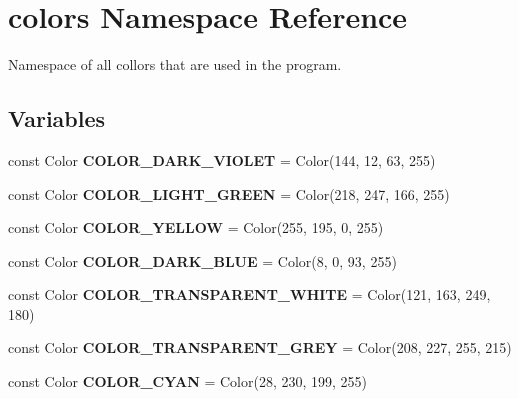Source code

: \hypertarget{namespacecolors}{}\section{colors Namespace Reference}
\label{namespacecolors}


Namespace of all collors that are used in the program.  


\subsection*{Variables}
\begin{DoxyCompactItemize}
\item 
\mbox{\label{namespacecolors_a01345c8067b31e36683f913bdc80bbf9}} 
const Color {\bfseries C\+O\+L\+O\+R\+\_\+\+D\+A\+R\+K\+\_\+\+V\+I\+O\+L\+ET} = Color(144, 12, 63, 255)
\item 
\mbox{\label{namespacecolors_a5ddb5c6b64e7636c350048cc3540dba9}} 
const Color {\bfseries C\+O\+L\+O\+R\+\_\+\+L\+I\+G\+H\+T\+\_\+\+G\+R\+E\+EN} = Color(218, 247, 166, 255)
\item 
\mbox{\label{namespacecolors_a19cf6855cc072ef3d873baed05fbfdf7}} 
const Color {\bfseries C\+O\+L\+O\+R\+\_\+\+Y\+E\+L\+L\+OW} = Color(255, 195, 0, 255)
\item 
\mbox{\label{namespacecolors_a5972ab70cc3f9057c3a4e23c25746eda}} 
const Color {\bfseries C\+O\+L\+O\+R\+\_\+\+D\+A\+R\+K\+\_\+\+B\+L\+UE} = Color(8, 0, 93, 255)
\item 
\mbox{\label{namespacecolors_a529942c4feb5904a9773f25827ce3f0c}} 
const Color {\bfseries C\+O\+L\+O\+R\+\_\+\+T\+R\+A\+N\+S\+P\+A\+R\+E\+N\+T\+\_\+\+W\+H\+I\+TE} = Color(121, 163, 249, 180)
\item 
\mbox{\label{namespacecolors_acda08ec2914fcac205719a0a8216aed6}} 
const Color {\bfseries C\+O\+L\+O\+R\+\_\+\+T\+R\+A\+N\+S\+P\+A\+R\+E\+N\+T\+\_\+\+G\+R\+EY} = Color(208, 227, 255, 215)
\item 
\mbox{\label{namespacecolors_a68f80a43074540a1854c5143fb99d94b}} 
const Color {\bfseries C\+O\+L\+O\+R\+\_\+\+C\+Y\+AN} = Color(28, 230, 199, 255)

\end{DoxyCompactItemize}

══════════════════════════════

● **AIM OF THE TASK**:
Copy from the line with "230, 199, 255)" to the final line of the records, inclusive, and add nothing else.

● **RESULT FOR THIS TASK**:
const Color {\bfseries C\+O\+L\+O\+R\+\_\+\+C\+Y\+AN} = Color(28, 230, 199, 255)

\end{DoxyCompactItemize}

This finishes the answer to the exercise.